Task material:
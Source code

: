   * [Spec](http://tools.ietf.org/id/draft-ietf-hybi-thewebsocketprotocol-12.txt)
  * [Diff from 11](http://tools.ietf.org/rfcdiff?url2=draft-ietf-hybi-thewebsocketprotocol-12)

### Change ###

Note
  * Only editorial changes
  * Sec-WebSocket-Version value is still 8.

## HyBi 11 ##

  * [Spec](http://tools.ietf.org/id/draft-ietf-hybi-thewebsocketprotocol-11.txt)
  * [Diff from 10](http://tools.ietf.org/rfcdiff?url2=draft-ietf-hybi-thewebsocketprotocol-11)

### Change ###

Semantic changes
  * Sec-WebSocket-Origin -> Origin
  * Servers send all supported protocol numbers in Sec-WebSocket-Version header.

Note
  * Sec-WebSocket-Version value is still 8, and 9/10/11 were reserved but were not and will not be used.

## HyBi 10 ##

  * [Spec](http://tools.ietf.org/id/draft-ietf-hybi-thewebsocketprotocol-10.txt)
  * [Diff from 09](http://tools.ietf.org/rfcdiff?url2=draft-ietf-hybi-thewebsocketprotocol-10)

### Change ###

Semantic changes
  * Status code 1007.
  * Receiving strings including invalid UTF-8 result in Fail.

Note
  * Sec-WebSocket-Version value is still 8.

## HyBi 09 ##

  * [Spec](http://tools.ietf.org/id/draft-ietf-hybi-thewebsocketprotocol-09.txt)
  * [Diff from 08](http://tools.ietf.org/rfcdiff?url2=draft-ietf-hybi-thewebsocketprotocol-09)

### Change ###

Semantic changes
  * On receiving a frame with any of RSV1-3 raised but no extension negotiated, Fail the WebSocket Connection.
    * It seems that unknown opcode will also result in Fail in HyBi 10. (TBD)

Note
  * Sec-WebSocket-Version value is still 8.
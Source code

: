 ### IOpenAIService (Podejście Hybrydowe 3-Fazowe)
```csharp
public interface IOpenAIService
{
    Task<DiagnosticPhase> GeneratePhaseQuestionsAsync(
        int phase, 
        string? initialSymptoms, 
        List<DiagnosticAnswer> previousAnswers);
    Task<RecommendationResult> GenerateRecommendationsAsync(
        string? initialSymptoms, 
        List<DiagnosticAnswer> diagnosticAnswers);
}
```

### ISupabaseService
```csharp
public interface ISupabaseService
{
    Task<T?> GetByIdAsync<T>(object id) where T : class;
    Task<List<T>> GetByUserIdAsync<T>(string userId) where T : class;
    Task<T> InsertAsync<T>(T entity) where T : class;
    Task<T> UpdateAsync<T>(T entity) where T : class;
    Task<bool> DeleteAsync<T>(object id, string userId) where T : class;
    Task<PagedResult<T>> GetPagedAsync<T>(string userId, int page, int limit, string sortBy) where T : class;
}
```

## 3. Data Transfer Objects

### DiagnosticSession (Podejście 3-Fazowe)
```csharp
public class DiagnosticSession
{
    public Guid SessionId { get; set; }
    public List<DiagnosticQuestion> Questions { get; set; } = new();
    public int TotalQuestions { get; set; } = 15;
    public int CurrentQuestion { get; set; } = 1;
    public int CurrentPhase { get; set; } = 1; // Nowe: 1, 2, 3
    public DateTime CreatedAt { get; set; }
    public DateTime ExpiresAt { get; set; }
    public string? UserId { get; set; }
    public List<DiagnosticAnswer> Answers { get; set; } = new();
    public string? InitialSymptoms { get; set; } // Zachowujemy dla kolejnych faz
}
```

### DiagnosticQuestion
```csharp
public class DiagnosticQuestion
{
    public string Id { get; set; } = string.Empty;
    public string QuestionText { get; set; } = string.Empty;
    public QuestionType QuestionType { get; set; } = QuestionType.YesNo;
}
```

Exercise requirements: Your reply should be the material above, repeated word for word.

Answer space:
Source code

:   * [Spec](http://tools.ietf.org/id/draft-ietf-hybi-thewebsocketprotocol-12.txt)
  * [Diff from 11](http://tools.ietf.org/rfcdiff?url2=draft-ietf-hybi-thewebsocketprotocol-12)

### Change ###

Note
  * Only editorial changes
  * Sec-WebSocket-Version value is still 8.

## HyBi 11 ##

  * [Spec](http://tools.ietf.org/id/draft-ietf-hybi-thewebsocketprotocol-11.txt)
  * [Diff from 10](http://tools.ietf.org/rfcdiff?url2=draft-ietf-hybi-thewebsocketprotocol-11)

### Change ###

Semantic changes
  * Sec-WebSocket-Origin -> Origin
  * Servers send all supported protocol numbers in Sec-WebSocket-Version header.

Note
  * Sec-WebSocket-Version value is still 8, and 9/10/11 were reserved but were not and will not be used.

## HyBi 10 ##

  * [Spec](http://tools.ietf.org/id/draft-ietf-hybi-thewebsocketprotocol-10.txt)
  * [Diff from 09](http://tools.ietf.org/rfcdiff?url2=draft-ietf-hybi-thewebsocketprotocol-10)

### Change ###

Semantic changes
  * Status code 1007.
  * Receiving strings including invalid UTF-8 result in Fail.

Note
  * Sec-WebSocket-Version value is still 8.

## HyBi 09 ##

  * [Spec](http://tools.ietf.org/id/draft-ietf-hybi-thewebsocketprotocol-09.txt)
  * [Diff from 08](http://tools.ietf.org/rfcdiff?url2=draft-ietf-hybi-thewebsocketprotocol-09)

### Change ###

Semantic changes
  * On receiving a frame with any of RSV1-3 raised but no extension negotiated, Fail the WebSocket Connection.
    * It seems that unknown opcode will also result in Fail in HyBi 10. (TBD)

Note
  * Sec-WebSocket-Version value is still 8.
Source code

: ### IOpenAIService (Podejście Hybrydowe 3-Fazowe)
```csharp
public interface IOpenAIService
{
    Task<DiagnosticPhase> GeneratePhaseQuestionsAsync(
        int phase, 
        string? initialSymptoms, 
        List<DiagnosticAnswer> previousAnswers);
    Task<RecommendationResult> GenerateRecommendationsAsync(
        string? initialSymptoms, 
        List<DiagnosticAnswer> diagnosticAnswers);
}
```

### ISupabaseService
```csharp
public interface ISupabaseService
{
    Task<T?> GetByIdAsync<T>(object id) where T : class;
    Task<List<T>> GetByUserIdAsync<T>(string userId) where T : class;
    Task<T> InsertAsync<T>(T entity) where T : class;
    Task<T> UpdateAsync<T>(T entity) where T : class;
    Task<bool> DeleteAsync<T>(object id, string userId) where T : class;
    Task<PagedResult<T>> GetPagedAsync<T>(string userId, int page, int limit, string sortBy) where T : class;
}
```

## 3. Data Transfer Objects

### DiagnosticSession (Podejście 3-Fazowe)
```csharp
public class DiagnosticSession
{
    public Guid SessionId { get; set; }
    public List<DiagnosticQuestion> Questions { get; set; } = new();
    public int TotalQuestions { get; set; } = 15;
    public int CurrentQuestion { get; set; } = 1;
    public int CurrentPhase { get; set; } = 1; // Nowe: 1, 2, 3
    public DateTime CreatedAt { get; set; }
    public DateTime ExpiresAt { get; set; }
    public string? UserId { get; set; }
    public List<DiagnosticAnswer> Answers { get; set; } = new();
    public string? InitialSymptoms { get; set; } // Zachowujemy dla kolejnych faz
}
```

### DiagnosticQuestion
```csharp
public class DiagnosticQuestion
{
    public string Id { get; set; } = string.Empty;
    public string QuestionText { get; set; } = string.Empty;
    public QuestionType QuestionType { get; set; } = QuestionType.YesNo;
}
```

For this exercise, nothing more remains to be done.